19-04-17
On the 24th of April, The National Agricultural Marketing Council (NAMC) hosted a Stakeholders Workshop in Centurion to give feedback on the feasibility study they had completed on behalf of the Department of Agriculture, Forestry and Fisheries.
The feasibility study mostly looked at the results from the Commercial Incubation Research Trial that was conducted over 3 years in the Western Cape, Eastern Cape and Kwazulu-Natal, coordinated by Dr Thandeka Kunene of House of Hemp and permitted by the Department of Health.
As Hemporium had participated in the trial through our farming partner, Rapula Farming, as well as participating in the Hemp Feasibility Study we were invited to hear the results.
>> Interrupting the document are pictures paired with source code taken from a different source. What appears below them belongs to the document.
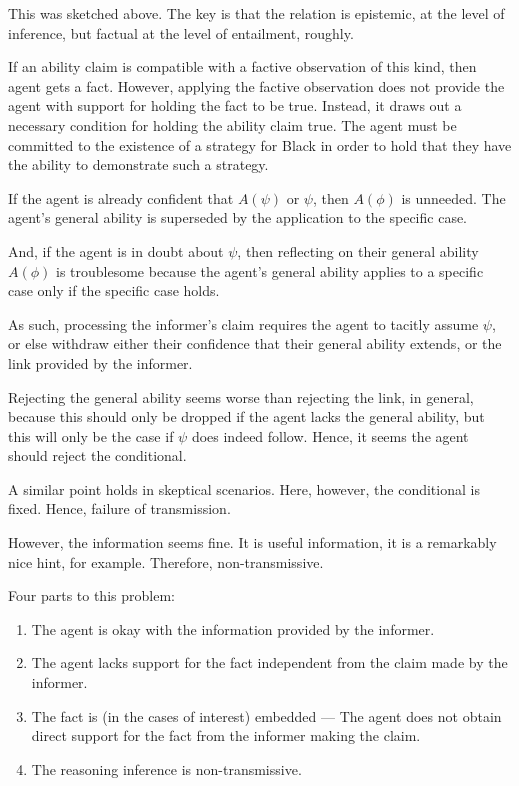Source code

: \documentclass[10pt]{article}
\begin{document}
\begin{note}
  This was sketched above.
  The key is that the relation is epistemic, at the level of inference, but factual at the level of entailment, roughly.
\end{note}

If an ability claim is compatible with a factive observation of this kind, then agent gets a fact.
However, applying the factive observation does not provide the agent with support for holding the fact to be true.
Instead, it draws out a necessary condition for holding the ability claim true.
The agent must be committed to the existence of a strategy for Black in order to hold that they have the ability to demonstrate such a strategy.


\begin{note}
  If the agent is already confident that \(A(\psi)\) or \(\psi\), then \(A(\phi)\) is unneeded.
  The agent's general ability is superseded by the application to the specific case.

  And, if the agent is in doubt about \(\psi\), then reflecting on their general ability \(A(\phi)\) is troublesome because the agent's general ability applies to a specific case only if the specific case holds.

  As such, processing the informer's claim requires the agent to tacitly assume \(\psi\), or else withdraw either their confidence that their general ability extends, or the link provided by the informer.

  Rejecting the general ability seems worse than rejecting the link, in general, because this should only be dropped if the agent lacks the general ability, but this will only be the case if \(\psi\) does indeed follow.
  Hence, it seems the agent should reject the conditional.

  A similar point holds in skeptical scenarios.
  Here, however, the conditional is fixed.
  Hence, failure of transmission.

  However, the information seems fine.
  It is useful information, it is a remarkably nice hint, for example.
  Therefore, non-transmissive.
\end{note}

Four parts to this problem:
\begin{enumerate}[label=?\alph*., ref=(?\alph*)]
\item\label{prob:part:condit} The agent is okay with the information provided by the informer.
\item\label{prob:part:n-supp} The agent lacks support for the fact independent from the claim made by the informer.
\item\label{prob:part:embedd} The fact is (in the cases of interest) embedded --- The agent does not obtain direct support for the fact from the informer making the claim.
\item\label{prob:part:endors} The reasoning inference is non-transmissive.
\end{enumerate}
\end{document}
Due to the restrictive nature of the trial regulations, and the limits of only 2 hectares per site for testing, there was limited data for the NAMC to work with.
The original aim of the trial was to prove the commercial viability of hemp in South Africa, but as Rapula was not allowed to process any of the materials harvested on the site, and for year 2 and 3 did not receive any of the processed material back for market development, it was practically impossible to prove commercial viability.
The NAMC presented 3 scenarios for the data collected:
Scenario 1: Looking at the balance sheet of each site, it would show that each site made a loss during the trial and hemp is not feasible in South Africa.
Scenario 2: Removing the extra trial costs such as fencing, workshops, excessive and expensive THC tests, the trial would have broken even.
Scenario 3: Looking at yields and applying international prices for wholesale seeds, stalks and flowers harvested from the trial, and there would be profit after the 3 years.
There were also considerations to be made including the lack of economies of scale, the challenges of having multiple varieties to trial, and the process around growing some plants for fibre, some for seeds, and some for biomass.
We commented that we felt that the trial conditions were way too restrictive to ever prove commercial viability on an industrial level, and that South Africa needs to move from agronomy research to participatory research, which is what the Canadians did nearly 20 years ago. Participatory research means that farmers log every single activity from permit application, site location, variety planted, all agronomy data, harvest yields etc., and then submit that to the Government researchers so that the industry can be streamlined and developed.
Canada is now growing close to 70000 hectares of hemp while South Africa has still stagnated in research and have fallen way behind countries that started research at the same time or later than us, such as Australia, New Zealand, Canada and the UK.
The debate at the workshop got quite heated at times as the frustration of various stakeholders who believe that this industry is being unnecessarily held up and that opportunities are being lost became evident, but the general tone was one of looking forward on how we can propel industrial hemp in a commercial and sustainable industry in South Africa. It was advised that the industry formed an association to speak together to the government, and plans are in place for this to happen.
While we are excited to see the renewed interest in hemp, we too are eager to see this research deadlock broken and to see farmers and communities being able to grow hemp locally so that we as Hemporium can support local farmers and industries instead of China, Canada, France and the UK where our raw materials currently come from.
We thank the NAMC and DAFF for their efforts so far, and are committed to working together to see a hemp industry in South Africa become a reality.